The schizophrenic, suspicious world of spying — and its costs
For any spy agency, even more worrisome than the possibility of its agents abroad being unmasked and inviting some sort of reprisal from the targeted country, is the prospect of its spies (or even ex-spies for that matter), their heads full with secrets, going missing.
And it can take any measure to forestall such an eventuality or neutralise the threat.
On the other hand, the spies, who have lived in hostile territory under false identities, with constant fear of exposure or betrayal, and unable to strike any relationship that doesn’t involve deception or manipulation, can never fully return to a normal life.
And if they find that their bosses are not appreciative or have been less than honest with them, their response can be unpredictable — and dangerous.
Even, top agencies like Israel’s Mossad are not exempt from this phenomenon.
And it is this service itself that serves as a backdrop for this stark, haunting tale, written by a senior military intelligence official, on the moral costs of espionage and the dilemmas between personal and professional loyalties that covert work engenders.
Having intimately known many operatives who worked alone for long periods in enemy countries “armed with nothing but a foreign passport, a fake identity, extensive training, and inexplicable courage”, as he had sent them on missions, charted their progress, and anxiously awaited their safe return, the author says he wondered what “is it like to live a secret life among one’s enemies for months and years”.
“I knew what it was like to be in battle and to cross borders in the night to execute military operations; I had no idea what it would be like to live across those borders.
How does one deal with the ever-present fear, and the great loneliness? And what happens to the heart?” says Atir, who also participated in the Entebbe Raid in 1976.
The story, a “result of those wonderings”, features semi-retired Mossad agent Rachel Goldschmitt, whose sudden disappearance throws her agency into panic.
For, in the 15 years after she returned from undercover work in an unnamed Arab country where she “executed” several sensitive missions, including assassinating an ex-Nazi scientist, she had worked in the agency’s office and was privy to many secrets.
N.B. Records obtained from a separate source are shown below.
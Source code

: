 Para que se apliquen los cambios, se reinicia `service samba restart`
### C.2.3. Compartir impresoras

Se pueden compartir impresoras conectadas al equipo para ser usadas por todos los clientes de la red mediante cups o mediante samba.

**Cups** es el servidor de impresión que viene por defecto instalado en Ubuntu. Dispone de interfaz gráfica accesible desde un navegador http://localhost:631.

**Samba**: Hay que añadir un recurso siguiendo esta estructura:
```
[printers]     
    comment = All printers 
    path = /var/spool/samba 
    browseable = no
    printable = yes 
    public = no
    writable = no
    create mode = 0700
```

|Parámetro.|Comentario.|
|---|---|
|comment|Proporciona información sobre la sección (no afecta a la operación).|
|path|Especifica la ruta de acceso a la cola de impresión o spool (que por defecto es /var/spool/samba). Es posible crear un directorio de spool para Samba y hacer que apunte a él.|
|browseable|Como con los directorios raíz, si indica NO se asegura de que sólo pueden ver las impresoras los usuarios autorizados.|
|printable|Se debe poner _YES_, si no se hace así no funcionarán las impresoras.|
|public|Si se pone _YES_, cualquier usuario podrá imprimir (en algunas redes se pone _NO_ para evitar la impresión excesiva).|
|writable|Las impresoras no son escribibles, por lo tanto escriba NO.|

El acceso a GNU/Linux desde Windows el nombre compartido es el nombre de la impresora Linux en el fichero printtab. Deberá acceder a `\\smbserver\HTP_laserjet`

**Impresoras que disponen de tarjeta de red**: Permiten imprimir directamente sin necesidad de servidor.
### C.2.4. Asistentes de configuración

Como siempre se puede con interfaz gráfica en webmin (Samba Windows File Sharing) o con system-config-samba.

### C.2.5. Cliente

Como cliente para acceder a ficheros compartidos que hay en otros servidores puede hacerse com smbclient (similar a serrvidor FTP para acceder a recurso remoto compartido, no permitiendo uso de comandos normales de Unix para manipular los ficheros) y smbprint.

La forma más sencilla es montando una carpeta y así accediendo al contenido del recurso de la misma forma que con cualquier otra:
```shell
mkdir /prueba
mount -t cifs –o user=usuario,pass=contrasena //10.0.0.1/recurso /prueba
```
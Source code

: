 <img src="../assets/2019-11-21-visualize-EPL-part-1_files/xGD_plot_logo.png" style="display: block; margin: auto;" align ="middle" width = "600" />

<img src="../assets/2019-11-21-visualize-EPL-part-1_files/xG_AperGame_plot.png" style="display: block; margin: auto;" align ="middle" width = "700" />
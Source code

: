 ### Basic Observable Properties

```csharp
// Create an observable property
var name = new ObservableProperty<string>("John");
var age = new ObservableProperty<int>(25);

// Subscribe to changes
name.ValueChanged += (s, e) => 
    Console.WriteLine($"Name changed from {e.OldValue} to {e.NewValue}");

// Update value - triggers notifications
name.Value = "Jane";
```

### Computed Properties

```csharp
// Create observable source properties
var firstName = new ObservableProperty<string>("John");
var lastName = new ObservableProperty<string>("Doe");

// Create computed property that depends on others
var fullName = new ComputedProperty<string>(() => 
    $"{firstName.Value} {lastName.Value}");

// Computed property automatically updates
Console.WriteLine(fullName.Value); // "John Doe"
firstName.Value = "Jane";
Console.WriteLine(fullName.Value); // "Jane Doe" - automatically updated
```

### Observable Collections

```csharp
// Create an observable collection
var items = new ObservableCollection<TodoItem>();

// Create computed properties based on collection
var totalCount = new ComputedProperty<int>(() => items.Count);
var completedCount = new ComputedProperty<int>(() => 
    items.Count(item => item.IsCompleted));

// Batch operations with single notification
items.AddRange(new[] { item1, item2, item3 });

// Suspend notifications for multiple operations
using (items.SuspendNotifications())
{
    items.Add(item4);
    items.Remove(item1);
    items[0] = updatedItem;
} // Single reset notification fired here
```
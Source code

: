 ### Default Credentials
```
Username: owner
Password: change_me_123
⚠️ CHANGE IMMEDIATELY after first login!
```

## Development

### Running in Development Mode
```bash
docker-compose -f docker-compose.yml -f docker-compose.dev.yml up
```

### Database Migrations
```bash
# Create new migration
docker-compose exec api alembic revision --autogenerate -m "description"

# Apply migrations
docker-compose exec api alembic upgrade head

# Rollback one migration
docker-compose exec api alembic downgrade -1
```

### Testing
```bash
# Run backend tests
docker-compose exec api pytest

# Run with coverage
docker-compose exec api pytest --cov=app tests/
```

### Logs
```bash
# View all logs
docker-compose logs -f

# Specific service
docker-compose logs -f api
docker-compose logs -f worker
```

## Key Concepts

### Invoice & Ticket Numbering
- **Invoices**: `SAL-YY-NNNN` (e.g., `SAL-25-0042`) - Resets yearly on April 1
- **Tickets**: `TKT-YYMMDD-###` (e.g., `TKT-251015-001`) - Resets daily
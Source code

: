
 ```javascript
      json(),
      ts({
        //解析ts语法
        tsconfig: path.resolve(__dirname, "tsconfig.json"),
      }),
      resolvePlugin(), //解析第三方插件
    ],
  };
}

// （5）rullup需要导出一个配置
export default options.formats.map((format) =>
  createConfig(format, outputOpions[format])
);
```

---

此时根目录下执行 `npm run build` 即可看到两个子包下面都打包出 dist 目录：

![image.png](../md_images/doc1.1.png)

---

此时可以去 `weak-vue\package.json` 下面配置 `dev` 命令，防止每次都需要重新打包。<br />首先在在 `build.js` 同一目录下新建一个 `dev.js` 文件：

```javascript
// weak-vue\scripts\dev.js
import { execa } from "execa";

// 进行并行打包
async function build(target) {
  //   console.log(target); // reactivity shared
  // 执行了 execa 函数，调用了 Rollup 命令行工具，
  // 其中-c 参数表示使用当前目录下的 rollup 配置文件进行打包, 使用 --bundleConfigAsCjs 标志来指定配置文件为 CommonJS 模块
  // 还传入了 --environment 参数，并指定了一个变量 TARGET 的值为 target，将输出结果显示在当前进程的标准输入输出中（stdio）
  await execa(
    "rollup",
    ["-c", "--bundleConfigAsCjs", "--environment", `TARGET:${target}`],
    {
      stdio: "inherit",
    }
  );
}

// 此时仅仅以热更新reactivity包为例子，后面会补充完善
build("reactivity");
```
Visiting London for the funeral of her father, with whom she had a distant and difficult relationship, she chances on something in his study, which leads her to make a cryptic phone call to her former case officer and go off the radar.
The now retired officer, reports her disappearance and is put in charge of figuring her whereabouts.
He approaches a retired senior who suggests they go through her past and career in detail to figure out the reasons for her action and probable intentions.
Thus most of the story occurs in flashback, as we follow Rachel’s exploits in the enemy territory where she worked as a teacher of English (hence the title), met a rather privileged student, from whom she got some good intelligence — surreptitiously — and also fell in love but had to leave abruptly without any word. We also come to know Ehud was himself in love with her but could never reveal it.
Towards the end, when the duo of ex-spies figure where Rachel could have gone and informs the powers that be, the orders that come are indicative that the story is not going to end very happily — and there is a shocking side-effect too.
The unnamed cities and countries may create some confusion but as Atir says, “the book spent many months with the Israeli civilian and military censorship committees” and “numerous changes and omissions were imposed, until the book was approved for publication” and so it is a “true story, of real-life operatives that are wholly made-up, and actual missions that never happened”. What holds interest beyond the account of the demanding minutiae of espionage work, is the emotional cost and moral choices for its practitioners, especially in executing policies ordered by a faraway, inexorable and unfeeling state.
The story is not a comforting read at all but a vital one for all that.